Le premier est Bronx Floors (pluriel), une série de découpages illégaux dans des murs et des planchers d’immeubles résidentiels à New York, que Matta-Clark réalise en 1971 et 1972. Quadrille présente un découpage intitulé Threshole et un que Matta-Clark appelle Bronx Floor (singulier); dans d’autres contextes, cette pièce a pour nom Boston Road Floor Hole. Le second projet est A W-Hole House, premier traitement d’un bâtiment dans son intégralité réalisé par Matta-Clark. Il l’effectue plus tôt en 1973, sur un site qui lui est octroyé à Gènes, en Italie; Quadrille documente ses deux parties, Rooftop Atrium et Datum Cut. Chaque série d’images en noir et blanc comprend des plans d’ambiance extérieurs et intérieurs, des plans avec et sans personnages, ainsi que des ensembles de plans/contre-plans où un découpage donné est vu sous de multiples angles.
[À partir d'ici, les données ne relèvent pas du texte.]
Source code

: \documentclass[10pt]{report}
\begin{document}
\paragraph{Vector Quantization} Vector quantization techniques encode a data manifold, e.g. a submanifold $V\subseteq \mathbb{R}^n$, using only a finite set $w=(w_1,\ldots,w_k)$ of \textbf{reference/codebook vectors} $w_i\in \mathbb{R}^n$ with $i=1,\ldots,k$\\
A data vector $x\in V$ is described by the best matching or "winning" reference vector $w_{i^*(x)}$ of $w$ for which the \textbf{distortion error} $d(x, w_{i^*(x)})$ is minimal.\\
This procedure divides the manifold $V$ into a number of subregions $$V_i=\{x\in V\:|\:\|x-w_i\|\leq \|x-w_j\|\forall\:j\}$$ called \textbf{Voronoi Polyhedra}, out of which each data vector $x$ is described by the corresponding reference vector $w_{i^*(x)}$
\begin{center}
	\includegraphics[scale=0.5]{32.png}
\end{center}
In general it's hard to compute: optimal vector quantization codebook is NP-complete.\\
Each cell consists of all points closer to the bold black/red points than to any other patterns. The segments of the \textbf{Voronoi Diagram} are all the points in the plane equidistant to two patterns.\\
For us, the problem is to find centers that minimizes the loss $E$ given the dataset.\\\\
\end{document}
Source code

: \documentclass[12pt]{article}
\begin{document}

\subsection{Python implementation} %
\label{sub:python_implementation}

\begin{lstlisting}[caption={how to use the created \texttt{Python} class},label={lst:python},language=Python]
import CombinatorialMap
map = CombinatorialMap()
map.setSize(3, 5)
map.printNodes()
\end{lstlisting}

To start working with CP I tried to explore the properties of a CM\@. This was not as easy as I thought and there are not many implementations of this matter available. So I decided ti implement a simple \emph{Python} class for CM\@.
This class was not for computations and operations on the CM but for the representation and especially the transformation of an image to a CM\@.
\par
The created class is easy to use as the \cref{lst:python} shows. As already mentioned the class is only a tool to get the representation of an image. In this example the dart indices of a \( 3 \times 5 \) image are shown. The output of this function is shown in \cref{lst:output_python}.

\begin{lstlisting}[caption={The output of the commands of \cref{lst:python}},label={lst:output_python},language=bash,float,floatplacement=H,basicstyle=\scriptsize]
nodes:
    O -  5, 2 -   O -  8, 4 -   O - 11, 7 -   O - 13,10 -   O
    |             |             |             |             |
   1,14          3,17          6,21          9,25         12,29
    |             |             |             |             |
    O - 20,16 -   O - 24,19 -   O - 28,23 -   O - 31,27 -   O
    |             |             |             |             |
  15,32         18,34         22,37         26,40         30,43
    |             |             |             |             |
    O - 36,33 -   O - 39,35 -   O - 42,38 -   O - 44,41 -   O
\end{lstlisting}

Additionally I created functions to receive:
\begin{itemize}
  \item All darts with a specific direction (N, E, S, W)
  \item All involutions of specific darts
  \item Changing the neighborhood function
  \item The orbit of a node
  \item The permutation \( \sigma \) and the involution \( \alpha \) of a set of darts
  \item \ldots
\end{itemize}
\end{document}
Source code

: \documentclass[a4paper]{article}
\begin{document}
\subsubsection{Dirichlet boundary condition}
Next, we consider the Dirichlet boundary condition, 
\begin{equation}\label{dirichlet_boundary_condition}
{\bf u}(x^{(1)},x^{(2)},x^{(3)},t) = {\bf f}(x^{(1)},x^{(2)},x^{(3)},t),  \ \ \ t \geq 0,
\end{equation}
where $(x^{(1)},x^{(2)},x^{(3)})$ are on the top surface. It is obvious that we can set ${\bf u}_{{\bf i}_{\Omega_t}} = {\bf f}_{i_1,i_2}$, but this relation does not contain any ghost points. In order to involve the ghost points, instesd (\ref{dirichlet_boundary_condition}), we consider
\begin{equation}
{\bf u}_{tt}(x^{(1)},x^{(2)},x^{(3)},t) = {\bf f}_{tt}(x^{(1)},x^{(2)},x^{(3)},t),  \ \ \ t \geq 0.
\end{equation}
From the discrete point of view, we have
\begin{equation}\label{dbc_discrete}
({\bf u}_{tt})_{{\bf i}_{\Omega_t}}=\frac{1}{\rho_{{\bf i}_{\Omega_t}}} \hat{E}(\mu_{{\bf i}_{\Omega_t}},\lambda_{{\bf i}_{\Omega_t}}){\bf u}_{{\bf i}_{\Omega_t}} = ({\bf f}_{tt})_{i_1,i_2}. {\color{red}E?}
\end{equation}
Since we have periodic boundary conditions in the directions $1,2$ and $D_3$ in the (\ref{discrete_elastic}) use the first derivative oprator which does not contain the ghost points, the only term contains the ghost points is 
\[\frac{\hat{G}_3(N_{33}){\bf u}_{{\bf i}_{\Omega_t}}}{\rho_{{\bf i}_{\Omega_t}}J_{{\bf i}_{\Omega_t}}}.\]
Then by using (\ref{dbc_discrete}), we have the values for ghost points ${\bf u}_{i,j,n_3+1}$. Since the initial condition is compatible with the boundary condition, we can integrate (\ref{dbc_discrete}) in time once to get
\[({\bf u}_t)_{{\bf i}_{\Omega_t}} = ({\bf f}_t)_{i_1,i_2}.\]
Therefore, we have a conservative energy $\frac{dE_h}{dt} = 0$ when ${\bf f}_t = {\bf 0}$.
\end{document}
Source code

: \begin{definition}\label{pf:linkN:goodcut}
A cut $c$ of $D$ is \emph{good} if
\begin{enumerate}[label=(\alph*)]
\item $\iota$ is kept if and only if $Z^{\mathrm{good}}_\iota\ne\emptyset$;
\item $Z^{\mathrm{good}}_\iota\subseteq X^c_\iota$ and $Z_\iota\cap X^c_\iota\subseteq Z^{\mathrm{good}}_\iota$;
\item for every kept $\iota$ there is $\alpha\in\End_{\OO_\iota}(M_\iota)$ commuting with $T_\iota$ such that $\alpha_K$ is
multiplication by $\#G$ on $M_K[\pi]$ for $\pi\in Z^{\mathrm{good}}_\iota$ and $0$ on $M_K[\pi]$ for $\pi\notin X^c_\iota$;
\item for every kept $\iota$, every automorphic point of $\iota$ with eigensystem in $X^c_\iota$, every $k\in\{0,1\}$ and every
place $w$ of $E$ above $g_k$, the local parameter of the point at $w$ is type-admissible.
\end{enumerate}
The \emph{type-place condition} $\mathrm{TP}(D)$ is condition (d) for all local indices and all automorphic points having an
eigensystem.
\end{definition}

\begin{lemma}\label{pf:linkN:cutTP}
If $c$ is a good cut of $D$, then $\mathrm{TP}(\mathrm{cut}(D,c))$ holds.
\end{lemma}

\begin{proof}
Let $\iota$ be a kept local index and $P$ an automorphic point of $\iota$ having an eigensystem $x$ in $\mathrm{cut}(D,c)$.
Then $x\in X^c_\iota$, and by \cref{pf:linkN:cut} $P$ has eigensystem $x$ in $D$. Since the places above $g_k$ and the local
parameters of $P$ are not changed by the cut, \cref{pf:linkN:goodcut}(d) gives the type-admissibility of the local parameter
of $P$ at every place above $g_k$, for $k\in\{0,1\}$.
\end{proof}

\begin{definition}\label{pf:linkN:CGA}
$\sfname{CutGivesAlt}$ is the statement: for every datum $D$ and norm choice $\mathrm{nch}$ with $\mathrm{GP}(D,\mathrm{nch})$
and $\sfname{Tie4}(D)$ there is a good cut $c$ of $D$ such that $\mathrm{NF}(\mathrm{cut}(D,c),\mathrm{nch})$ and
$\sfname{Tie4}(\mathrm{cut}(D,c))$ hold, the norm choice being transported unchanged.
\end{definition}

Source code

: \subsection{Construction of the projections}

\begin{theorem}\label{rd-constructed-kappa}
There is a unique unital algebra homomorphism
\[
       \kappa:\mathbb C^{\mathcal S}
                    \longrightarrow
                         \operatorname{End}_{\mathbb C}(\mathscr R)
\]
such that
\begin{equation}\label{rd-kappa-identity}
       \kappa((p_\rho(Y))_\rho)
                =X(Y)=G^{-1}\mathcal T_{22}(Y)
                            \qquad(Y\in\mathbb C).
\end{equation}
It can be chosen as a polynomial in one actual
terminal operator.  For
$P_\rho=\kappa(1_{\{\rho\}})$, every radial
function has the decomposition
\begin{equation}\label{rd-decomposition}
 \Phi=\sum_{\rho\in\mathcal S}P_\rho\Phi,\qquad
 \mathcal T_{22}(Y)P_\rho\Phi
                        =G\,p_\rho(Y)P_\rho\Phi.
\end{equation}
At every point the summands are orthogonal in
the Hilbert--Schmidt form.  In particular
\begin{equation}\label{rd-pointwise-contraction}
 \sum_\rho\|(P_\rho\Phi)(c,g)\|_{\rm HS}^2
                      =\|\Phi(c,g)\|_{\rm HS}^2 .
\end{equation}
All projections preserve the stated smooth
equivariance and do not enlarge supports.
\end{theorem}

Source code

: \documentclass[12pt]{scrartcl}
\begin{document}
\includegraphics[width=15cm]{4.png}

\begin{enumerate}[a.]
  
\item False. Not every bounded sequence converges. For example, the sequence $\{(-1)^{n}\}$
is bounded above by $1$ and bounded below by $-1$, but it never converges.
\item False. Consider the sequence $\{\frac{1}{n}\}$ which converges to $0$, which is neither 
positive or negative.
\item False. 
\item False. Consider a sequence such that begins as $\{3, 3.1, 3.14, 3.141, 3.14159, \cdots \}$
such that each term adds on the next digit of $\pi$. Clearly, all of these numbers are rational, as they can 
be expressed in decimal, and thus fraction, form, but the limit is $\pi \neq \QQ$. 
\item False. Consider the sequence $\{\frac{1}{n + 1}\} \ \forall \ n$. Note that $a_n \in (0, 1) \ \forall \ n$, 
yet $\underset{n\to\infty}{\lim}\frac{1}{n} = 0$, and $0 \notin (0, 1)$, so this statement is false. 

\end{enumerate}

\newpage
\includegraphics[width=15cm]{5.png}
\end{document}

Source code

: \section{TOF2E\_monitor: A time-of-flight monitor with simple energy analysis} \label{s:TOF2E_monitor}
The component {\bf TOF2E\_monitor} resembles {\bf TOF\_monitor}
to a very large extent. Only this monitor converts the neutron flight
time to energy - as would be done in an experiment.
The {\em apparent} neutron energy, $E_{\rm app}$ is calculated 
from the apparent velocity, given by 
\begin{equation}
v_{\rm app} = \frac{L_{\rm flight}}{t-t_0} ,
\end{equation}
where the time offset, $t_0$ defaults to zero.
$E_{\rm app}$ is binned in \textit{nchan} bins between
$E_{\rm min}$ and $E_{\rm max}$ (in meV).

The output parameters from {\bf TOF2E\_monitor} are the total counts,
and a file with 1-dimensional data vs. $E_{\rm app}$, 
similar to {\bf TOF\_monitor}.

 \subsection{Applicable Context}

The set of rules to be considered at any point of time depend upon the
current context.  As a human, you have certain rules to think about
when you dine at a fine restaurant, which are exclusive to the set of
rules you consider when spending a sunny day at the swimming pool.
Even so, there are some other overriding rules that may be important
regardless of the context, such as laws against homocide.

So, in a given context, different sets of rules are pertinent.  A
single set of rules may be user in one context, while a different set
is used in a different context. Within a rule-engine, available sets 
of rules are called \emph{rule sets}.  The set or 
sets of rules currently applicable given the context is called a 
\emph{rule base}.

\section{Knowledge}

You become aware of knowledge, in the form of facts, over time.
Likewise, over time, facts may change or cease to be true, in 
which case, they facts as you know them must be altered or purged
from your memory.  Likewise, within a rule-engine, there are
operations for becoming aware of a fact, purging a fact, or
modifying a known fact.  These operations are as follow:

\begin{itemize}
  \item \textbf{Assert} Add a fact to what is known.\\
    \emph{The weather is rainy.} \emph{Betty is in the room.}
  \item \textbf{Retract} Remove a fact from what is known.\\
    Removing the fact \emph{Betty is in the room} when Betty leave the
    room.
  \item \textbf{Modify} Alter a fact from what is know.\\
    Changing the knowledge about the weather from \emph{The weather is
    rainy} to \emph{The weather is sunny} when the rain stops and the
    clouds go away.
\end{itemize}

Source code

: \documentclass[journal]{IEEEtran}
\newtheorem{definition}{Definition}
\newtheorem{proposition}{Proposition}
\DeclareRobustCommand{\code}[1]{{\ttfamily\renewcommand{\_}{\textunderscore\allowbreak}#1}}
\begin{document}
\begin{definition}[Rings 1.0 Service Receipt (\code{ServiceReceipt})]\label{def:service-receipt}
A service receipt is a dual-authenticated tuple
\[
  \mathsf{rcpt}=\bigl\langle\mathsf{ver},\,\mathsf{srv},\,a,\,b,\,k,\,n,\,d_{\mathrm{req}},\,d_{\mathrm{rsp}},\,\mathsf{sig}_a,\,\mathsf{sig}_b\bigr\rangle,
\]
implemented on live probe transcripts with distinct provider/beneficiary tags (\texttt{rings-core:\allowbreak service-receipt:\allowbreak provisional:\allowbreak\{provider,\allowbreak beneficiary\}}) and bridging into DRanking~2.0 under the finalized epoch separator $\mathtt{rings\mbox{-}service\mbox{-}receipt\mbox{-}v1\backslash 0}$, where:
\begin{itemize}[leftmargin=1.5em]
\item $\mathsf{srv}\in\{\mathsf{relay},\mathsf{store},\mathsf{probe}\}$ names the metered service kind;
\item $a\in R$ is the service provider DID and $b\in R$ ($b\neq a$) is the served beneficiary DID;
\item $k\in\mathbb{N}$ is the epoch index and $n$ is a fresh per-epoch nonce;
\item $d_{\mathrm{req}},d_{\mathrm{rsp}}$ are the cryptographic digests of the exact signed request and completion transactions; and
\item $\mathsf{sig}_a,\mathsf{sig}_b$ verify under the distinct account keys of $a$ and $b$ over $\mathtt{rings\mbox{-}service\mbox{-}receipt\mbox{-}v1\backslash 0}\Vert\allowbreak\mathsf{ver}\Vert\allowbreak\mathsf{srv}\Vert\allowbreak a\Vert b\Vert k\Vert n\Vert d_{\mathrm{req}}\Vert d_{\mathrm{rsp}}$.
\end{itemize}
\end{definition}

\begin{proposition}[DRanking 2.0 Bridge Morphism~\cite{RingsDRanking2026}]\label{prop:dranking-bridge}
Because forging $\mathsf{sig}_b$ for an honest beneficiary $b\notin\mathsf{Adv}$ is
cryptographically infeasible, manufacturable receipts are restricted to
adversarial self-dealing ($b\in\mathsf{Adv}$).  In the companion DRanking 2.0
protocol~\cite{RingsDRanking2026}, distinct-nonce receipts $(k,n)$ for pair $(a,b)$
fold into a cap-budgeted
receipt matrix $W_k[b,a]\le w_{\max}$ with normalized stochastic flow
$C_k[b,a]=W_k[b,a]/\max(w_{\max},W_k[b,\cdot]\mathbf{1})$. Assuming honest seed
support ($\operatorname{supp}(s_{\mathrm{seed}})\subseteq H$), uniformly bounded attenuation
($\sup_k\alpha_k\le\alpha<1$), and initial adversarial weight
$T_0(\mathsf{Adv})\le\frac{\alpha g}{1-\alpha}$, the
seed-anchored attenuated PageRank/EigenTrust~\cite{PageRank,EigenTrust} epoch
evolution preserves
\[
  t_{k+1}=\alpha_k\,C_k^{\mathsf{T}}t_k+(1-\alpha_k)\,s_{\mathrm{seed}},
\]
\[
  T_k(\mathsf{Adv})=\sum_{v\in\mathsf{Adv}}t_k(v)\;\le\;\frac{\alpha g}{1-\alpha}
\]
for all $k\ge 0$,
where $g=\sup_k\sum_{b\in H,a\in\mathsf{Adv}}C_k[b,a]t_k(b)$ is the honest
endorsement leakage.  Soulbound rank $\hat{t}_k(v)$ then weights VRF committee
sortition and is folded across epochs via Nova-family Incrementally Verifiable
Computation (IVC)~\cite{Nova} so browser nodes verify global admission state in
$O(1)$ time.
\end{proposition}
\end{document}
Matta-Clark, bien qu’au début de sa carrière, a déjà compris que des photographies isolées ne peuvent rendre compte pleinement de ce qu’il appelle ses « destructions » de bâtiments, avec leurs points de vue kaléidoscopiques, leurs allusions ironiques aux ordres architecturaux et le défi kinesthésique lancé aux visiteurs. Ainsi que le suggère la syntaxe visuelle de Quadrille, il se sert du film comme moyen d’immortaliser des performances, et en 1974, avec Splitting, il commence à filmer ses découpages en cours de réalisation. Ces films, toutefois, ne sont pas comparatifs. Quadrille constitue une rare œuvre documentaire dans laquelle Matta-Clark réunit deux projets de découpage. Quadrille est également remarquable pour la place centrale qu’elle donne aux mots de Matta-Clark. Les calembours sont au centre de son jeu sur le langage; ainsi Threshole, où il ouvre un seuil comme une trappe sur le trou qui se forme par conséquent; ou A W-Hole House, où la « complétude » comprend un trait d’union, créant un vide lexical. Dans Quadrille, ces trous verbaux/spatiaux riment. « Quadrille » est en elle-même un jeu de mots à plusieurs strates. Outre la référence à la formule quatre (images) x quatre (découpages) x quatre (phrase), un quadrille est une contredanse pour quatre couples (Matta-Clark a déjà comparé un bâtiment découpé à un partenaire de danse); le papier quadrillé, ou papier réglé, sert pour l’élaboration de diagrammes (une blague d’initié pour l’architecte).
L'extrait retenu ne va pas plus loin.